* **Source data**
▼

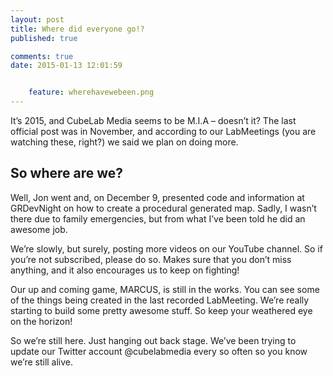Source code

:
 ```yaml
---
layout: post
title: Where did everyone go!?
published: true

comments: true
date: 2015-01-13 12:01:59


    feature: wherehavewebeen.png
---
```

It&#8217;s 2015, and CubeLab Media seems to be M.I.A &#8211; doesn&#8217;t it? The last official post was in November, and according to our LabMeetings (you are watching these, right?) we said we plan on doing more.

## So where are we?

Well, Jon went and, on December 9, presented code and information at GRDevNight on how to create a procedural generated map. Sadly, I wasn&#8217;t there due to family emergencies, but from what I&#8217;ve been told he did an awesome job.

We&#8217;re slowly, but surely, posting more videos on our YouTube channel. So if you&#8217;re not subscribed, please do so. Makes sure that you don&#8217;t miss anything, and it also encourages us to keep on fighting!

Our up and coming game, MARCUS, is still in the works. You can see some of the things being created in the last recorded LabMeeting. We&#8217;re really starting to build some pretty awesome stuff. So keep your weathered eye on the horizon!

So we&#8217;re still here. Just hanging out back stage. We&#8217;ve been trying to update our Twitter account @cubelabmedia every so often so you know we&#8217;re still alive.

▲

* **TASK PROMPT**
The task here is to output the line with "Well, Jon went" and all lines after it to the end of the records above, exactly and only those.

* **RESPONSE BELOW**
Well, Jon went and, on December 9, presented code and information at GRDevNight on how to create a procedural generated map. Sadly, I wasn&#8217;t there due to family emergencies, but from what I&#8217;ve been told he did an awesome job.

We&#8217;re slowly, but surely, posting more videos on our YouTube channel. So if you&#8217;re not subscribed, please do so. Makes sure that you don&#8217;t miss anything, and it also encourages us to keep on fighting!

Our up and coming game, MARCUS, is still in the works. You can see some of the things being created in the last recorded LabMeeting. We&#8217;re really starting to build some pretty awesome stuff. So keep your weathered eye on the horizon!

So we&#8217;re still here. Just hanging out back stage. We&#8217;ve been trying to update our Twitter account @cubelabmedia every so often so you know we&#8217;re still alive.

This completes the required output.